I’ve tried everything over the years – rowing machine, sprints, Stepmill, elliptical, jump rope, bike, etc. I think the method, form and intensity of your cardio must be tailored to your goals and the type of nutrition plan you are following. I found that the recumbent bike at a moderate pace works best when training with weights twice per day and utilizing a low carb diet.

What rep ranges do you prefer and why?

I typically have both a heavy training day and lighter training day for each body part per week. On the heavy day I use a 6-8 rep range and on the lighter day I will use a bit more volume and keep the reps at 10-12.

What is your training routine like?

While preparing for my past contest this was my training routine:

Monday – AM abs and calves w/20 minutes cardio, PM back w/20 minutes cardio.

Tuesday – AM biceps and triceps w/20 minutes cardio, PM quads and hamstrings w/20 minutes cardio.

Wednesday – AM shoulders w/20 minutes cardio.

Thursday – AM abs and calves w/20 minutes cardio, PM chest and back w/20 minutes cardio.

Friday – AM biceps and triceps w/20 minutes of cardio.

Saturday – AM quads and hamstrings w/20 minutes of cardio.

Sunday – AM shoulders w/20 minutes of cardio.

What is your diet when trying to get in peak condition?

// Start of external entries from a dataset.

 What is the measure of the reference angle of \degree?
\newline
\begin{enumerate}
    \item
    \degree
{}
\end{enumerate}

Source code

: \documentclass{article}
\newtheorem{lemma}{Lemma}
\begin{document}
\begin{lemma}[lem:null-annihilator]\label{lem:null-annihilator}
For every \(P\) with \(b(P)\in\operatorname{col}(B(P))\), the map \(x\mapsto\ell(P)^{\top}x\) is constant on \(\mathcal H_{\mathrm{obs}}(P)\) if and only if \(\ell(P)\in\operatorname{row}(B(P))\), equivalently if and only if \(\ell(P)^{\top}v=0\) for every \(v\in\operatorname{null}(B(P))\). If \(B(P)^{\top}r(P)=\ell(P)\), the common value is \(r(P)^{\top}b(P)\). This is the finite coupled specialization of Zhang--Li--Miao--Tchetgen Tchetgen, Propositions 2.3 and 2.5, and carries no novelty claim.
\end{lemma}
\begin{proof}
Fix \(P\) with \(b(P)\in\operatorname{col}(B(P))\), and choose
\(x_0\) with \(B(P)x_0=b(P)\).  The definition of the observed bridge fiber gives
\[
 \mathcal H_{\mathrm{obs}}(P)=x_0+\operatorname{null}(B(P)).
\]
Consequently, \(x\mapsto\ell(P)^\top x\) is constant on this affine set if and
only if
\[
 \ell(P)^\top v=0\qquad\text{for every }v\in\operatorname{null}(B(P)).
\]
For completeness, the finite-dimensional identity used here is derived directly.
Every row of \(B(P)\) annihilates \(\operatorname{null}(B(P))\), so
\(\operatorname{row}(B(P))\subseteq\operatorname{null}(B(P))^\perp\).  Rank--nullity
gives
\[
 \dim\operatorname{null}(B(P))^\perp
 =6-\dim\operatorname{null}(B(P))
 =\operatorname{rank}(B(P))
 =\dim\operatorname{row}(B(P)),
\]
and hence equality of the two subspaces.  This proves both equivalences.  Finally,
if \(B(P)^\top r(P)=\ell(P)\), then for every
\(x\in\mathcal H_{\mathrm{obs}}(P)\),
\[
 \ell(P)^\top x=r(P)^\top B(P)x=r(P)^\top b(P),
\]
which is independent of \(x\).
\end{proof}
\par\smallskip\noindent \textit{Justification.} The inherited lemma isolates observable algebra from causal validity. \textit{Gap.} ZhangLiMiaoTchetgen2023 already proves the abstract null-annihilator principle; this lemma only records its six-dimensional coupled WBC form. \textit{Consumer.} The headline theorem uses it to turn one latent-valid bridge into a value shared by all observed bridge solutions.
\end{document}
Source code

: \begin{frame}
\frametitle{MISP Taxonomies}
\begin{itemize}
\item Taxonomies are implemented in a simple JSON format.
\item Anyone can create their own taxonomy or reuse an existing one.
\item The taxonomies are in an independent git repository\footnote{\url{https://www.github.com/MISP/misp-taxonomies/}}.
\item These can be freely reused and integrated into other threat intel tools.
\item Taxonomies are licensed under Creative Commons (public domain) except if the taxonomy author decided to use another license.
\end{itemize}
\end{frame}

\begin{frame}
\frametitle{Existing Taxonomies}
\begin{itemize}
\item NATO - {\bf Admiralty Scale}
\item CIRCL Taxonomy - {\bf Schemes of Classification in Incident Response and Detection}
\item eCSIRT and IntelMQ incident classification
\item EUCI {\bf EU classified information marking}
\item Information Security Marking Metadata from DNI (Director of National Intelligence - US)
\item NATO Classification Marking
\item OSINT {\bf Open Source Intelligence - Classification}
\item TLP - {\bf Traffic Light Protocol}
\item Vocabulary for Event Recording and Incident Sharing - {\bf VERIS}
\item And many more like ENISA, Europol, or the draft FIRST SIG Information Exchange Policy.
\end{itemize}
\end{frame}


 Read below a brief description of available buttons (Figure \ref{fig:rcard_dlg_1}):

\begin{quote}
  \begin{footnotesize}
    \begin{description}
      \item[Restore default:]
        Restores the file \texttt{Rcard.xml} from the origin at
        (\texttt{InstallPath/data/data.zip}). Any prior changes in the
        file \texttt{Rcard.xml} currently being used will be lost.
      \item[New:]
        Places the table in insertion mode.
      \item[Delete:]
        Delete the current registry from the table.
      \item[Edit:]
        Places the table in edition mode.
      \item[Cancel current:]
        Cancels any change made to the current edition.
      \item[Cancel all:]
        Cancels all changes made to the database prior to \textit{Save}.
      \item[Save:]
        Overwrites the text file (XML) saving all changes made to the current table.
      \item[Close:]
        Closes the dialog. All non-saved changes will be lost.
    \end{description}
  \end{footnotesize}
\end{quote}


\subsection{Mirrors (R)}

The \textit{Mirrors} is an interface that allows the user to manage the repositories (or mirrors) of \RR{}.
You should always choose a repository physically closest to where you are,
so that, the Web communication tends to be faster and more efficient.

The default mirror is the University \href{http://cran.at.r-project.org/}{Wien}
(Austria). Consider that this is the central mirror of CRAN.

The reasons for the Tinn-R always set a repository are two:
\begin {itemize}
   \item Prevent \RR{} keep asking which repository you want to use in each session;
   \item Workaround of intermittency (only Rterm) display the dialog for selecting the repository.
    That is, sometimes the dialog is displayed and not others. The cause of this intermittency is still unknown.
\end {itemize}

When my diet is the most strict I consume about 320 grams of protein, 100 grams of fat and 45 grams of carbs per day. Protein is mostly bison, chicken and ProGram protein shakes by Nutrex. Fats come from almonds, olive oil, coconut oil and animal fat. Carbs are primarily green vegetables and sauerkraut.

Do you cook in bulk?

Yes, I will boil several days worth of chicken and will use my slow cooker to
prepare a 5lb bison roast.

How do you deal with cravings for junk foods,
sweets and salty food?

I’m not a huge fan of junk food or sweets and I salt my food with sea salt or Himalayan pink salt. I don’t limit my sodium intake while dieting. Eating frequent meals while dieting can help limit cravings as well. ProGram by Nutrex is so good it’s almost like having a dessert!

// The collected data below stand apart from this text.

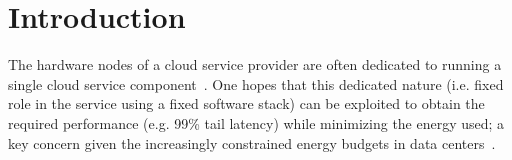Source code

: \section{Introduction}



The hardware nodes of a cloud service provider are often dedicated to running a single cloud service component~\cite{FB}. 
One hopes that this dedicated nature (i.e. fixed role in the service using a fixed software stack) can be exploited to obtain the required performance (e.g. 99\% tail latency) while minimizing the energy used; a key concern given the increasingly constrained energy budgets in data centers~\cite{SmoothOperator, Dynamo, oldi}. 

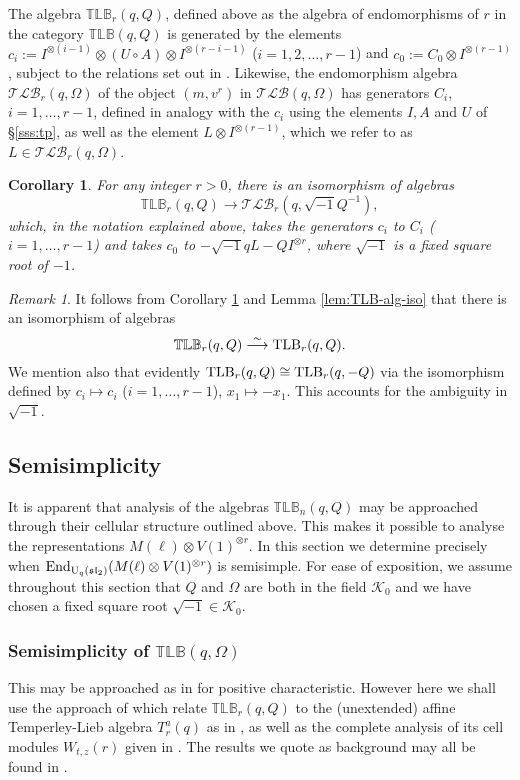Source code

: \documentclass[12pt]{amsart}
\newtheorem{corollary}[theorem]{Corollary}
\theoremstyle{definition}
\theoremstyle{remark}
\newtheorem{remark}[theorem]{Remark}
\numberwithin{equation}{section}
\newcommand{\CK}{{\mathcal K}}
\newcommand{\inv}{^{-1}}
\newcommand{\lr}{\longrightarrow}
\newcommand{\U}{{\rm{U}}}
\newcommand{\End}{{\rm{End}}}
\newcommand{\fsl}{{\mathfrak {sl}}}
\newcommand{\ot}{\otimes}
\newcommand{\TLB}{{\rm{TLB}}}
\newcommand{\TLBB}{{\mathbb{TLB}}}
\newcommand{\TLBC}{\mathcal{TLB}}
\begin{document}
The algebra $\TLBB_r(q,Q)$, defined above as the algebra of endomorphisms of $r$ in the category $\TLBB(q,Q)$
is generated \cite[(5.7)]{GL03} by the elements $c_i:=I^{\ot(i-1)}\ot(U\circ A)\ot I^{\ot(r-i-1)}$ ($i=1,2,\dots,r-1$) and
$c_0:=C_0\ot I^{\ot(r-1)}$, subject to the relations set out in \cite[Prop. (5.3)]{GL03}. Likewise, the endomorphism algebra
$\TLBC_r(q,\Omega)$ of the object $(m,v^r)$ in $\TLBC(q,\Omega)$ has generators $C_i$, $i=1,\dots,r-1$, defined in analogy with
the $c_i$ using the elements $I,A$ and $U$ of \S\ref{sss:tp}, as well as the element $L\ot I^{\ot(r-1)}$, which we refer to as $L\in\TLBC_r(q,\Omega)$.

\begin{corollary}\label{cor:tlb}
For any integer $r>0$, there is an isomorphism of algebras 
$$
\TLBB_r(q,Q)\lr \TLBC_r(q,\sqrt{-1} Q\inv),
$$
which, in the notation explained above, 
takes the generators $c_i$ to $C_i$ ($i=1,\dots,r-1$) and takes $c_0$ to $-\sqrt{-1}qL-Q I^{\ot r}$,
where $\sqrt{-1}$ is a fixed square root of $-1$.
\end{corollary}

\begin{remark}\label{rem:tlb-algs}
It follows from Corollary \ref{cor:tlb} and Lemma \ref{lem:TLB-alg-iso} that there is an isomorphism of algebras 
\[\TLBB_r(q,Q)\overset{\sim}{\lr}\TLB_r(q,Q).
\]
We mention also that evidently $\TLB_r(q,Q)\cong \TLB_r(q,-Q)$ via the isomorphism defined by $c_i\mapsto c_i$
($i=1,\dots,r-1$), $x_1\mapsto -x_1$. This accounts for the ambiguity in $\sqrt{-1}$.
\end{remark}

\subsection{Semisimplicity}
It is apparent that analysis of the algebras $\TLBB_n(q,Q)$ may be approached through their cellular structure 
outlined above.
This makes it possible to analyse the representations $M(\ell)\ot V(1)^{\ot r}$. In this section we 
determine precisely when $\End_{\U_q(\fsl_2)}(M(\ell)\ot V(1)^{\ot r})$ is semisimple. For ease of exposition, we assume 
throughout this section that $Q$ and $\Omega$ are both in the field $\CK_0$ and we have chosen a fixed square root $\sqrt{-1}\in\CK_0$.

\subsubsection{Semisimplicity of $\TLBB(q,\Omega)$} This may be approached as in \cite{CGM} for positive characteristic. 
However here we shall use the approach of \cite{GL98,GL03} which relate $\TLBB_r(q, Q)$ to the (unextended) affine Temperley-Lieb algebra
$T^a_r(q)$ as in \cite{GL03}, as well as the complete analysis of its cell modules $W_{t,z}(r)$ given in \cite{GL98}. 
The results we quote as background may all be found in \cite[\S\S6,10]{GL03}.
\end{document}
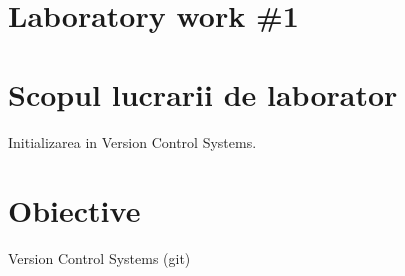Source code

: \section*{Laboratory work \#1}

\section{Scopul lucrarii de laborator}
Initializarea in Version Control Systems.
\section{Obiective}

Version Control Systems (git)
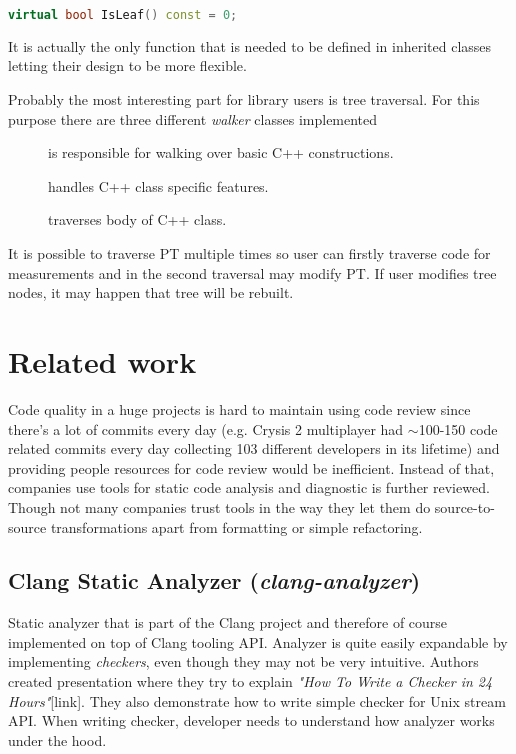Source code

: \begin{lstlisting}[language=C++]
virtual bool IsLeaf() const = 0;
\end{lstlisting}

It is actually the only function that is needed to be defined in inherited classes letting their design to be more flexible.

Probably the most interesting part for library users is tree traversal. For this purpose there are three different \emph{walker} classes implemented

\begin{description}
\item[] is responsible for walking over basic C++ constructions.
\item[] handles C++ class specific features.
\item[] traverses body of C++ class.
\end{description}

It is possible to traverse PT multiple times so user can firstly traverse code for measurements and in the second traversal may modify PT. If user modifies tree nodes, it may happen that tree will be rebuilt.

\section{Related work}
Code quality in a huge projects is hard to maintain using code review since there's a lot of commits every day (e.g. Crysis 2 multiplayer had $\sim$100-150 code related commits every day collecting 103 different developers in its lifetime) and providing people resources for code review would be inefficient. Instead of that, companies use tools for static code analysis and diagnostic is further reviewed. Though not many companies trust tools in the way they let them do source-to-source transformations apart from formatting or simple refactoring.

\subsection{Clang Static Analyzer (\emph{clang-analyzer})}
Static analyzer that is part of the Clang project and therefore of course implemented on top of Clang tooling API. Analyzer is quite easily expandable by implementing \emph{checkers}, even though they may not be very intuitive. Authors created presentation where they try to explain \emph{"How To Write a Checker in 24 Hours"}[link]. They also demonstrate how to write simple checker for  Unix stream API. When writing checker, developer needs to understand how analyzer works under the hood.

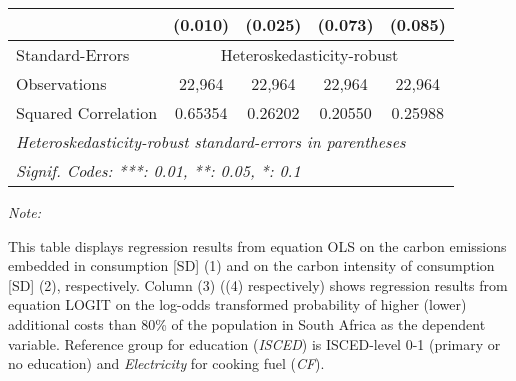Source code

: \begin{table}[htbp!]
\begin{adjustbox}{width = 1\textwidth, max height = 0.95\textheight, center}
\begin{threeparttable}[b]
\begin{tabular}{lcccc}
                                 & (0.010)            & (0.025)            & (0.073)        & (0.085)\\   
            \midrule 
            Standard-Errors & \multicolumn{4}{c}{Heteroskedasticity-robust} \\ 
            Observations         & 22,964             & 22,964             & 22,964         & 22,964\\  
            Squared Correlation  & 0.65354            & 0.26202            & 0.20550        & 0.25988\\  
            \midrule \midrule
            \multicolumn{5}{l}{\emph{Heteroskedasticity-robust standard-errors in parentheses}}\\
            \multicolumn{5}{l}{\emph{Signif. Codes: ***: 0.01, **: 0.05, *: 0.1}}\\
         \end{tabular}
         
         \begin{tablenotes}\item \medskip \textit{Note:}
            \item This table displays regression results from equation OLS on the carbon emissions embedded in consumption [SD] (1) and on the carbon intensity of consumption [SD] (2), respectively. 
                                      Column (3) ((4) respectively) shows regression results from equation LOGIT on the log-odds transformed probability of higher (lower) additional costs than 80\% of the population in South Africa as the dependent variable. Reference group for education (\textit{ISCED}) is ISCED-level 0-1 (primary or no education) and \textit{Electricity} for cooking fuel (\textit{CF}).
         \end{tablenotes}
      \end{threeparttable}
   \end{adjustbox}
\end{table}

What do you think about when you have to
dig deep and push out that last rep?

I think two things…that my family has sacrificed for me to compete and I owe it to them to hold nothing back, and second that God gifted me the ability to compete in professional bodybuilding and I better not waste the opportunity.

What are your future goals?

To win a pro contest.

What supplements do you use if any?

As mentioned earlier ProGram by Nutrex for my protein needs. I also like Hemo Rage Ultra Concentrate pre-workout and Lipo-6X when dieting. Everything else is health supportive stuff…krill oil, greens drink, zinc, vitamin D, etc.

What top 3 tips would you give to anyone wanting
to get CutAndJacked?

1. Stay consistent with your training and nutrition.
2. Set short-term goals that feed your long-term dreams.
3. Only compare yourself to yourself…strive to beat the guy in the mirror rather than fret about the other guy onstage.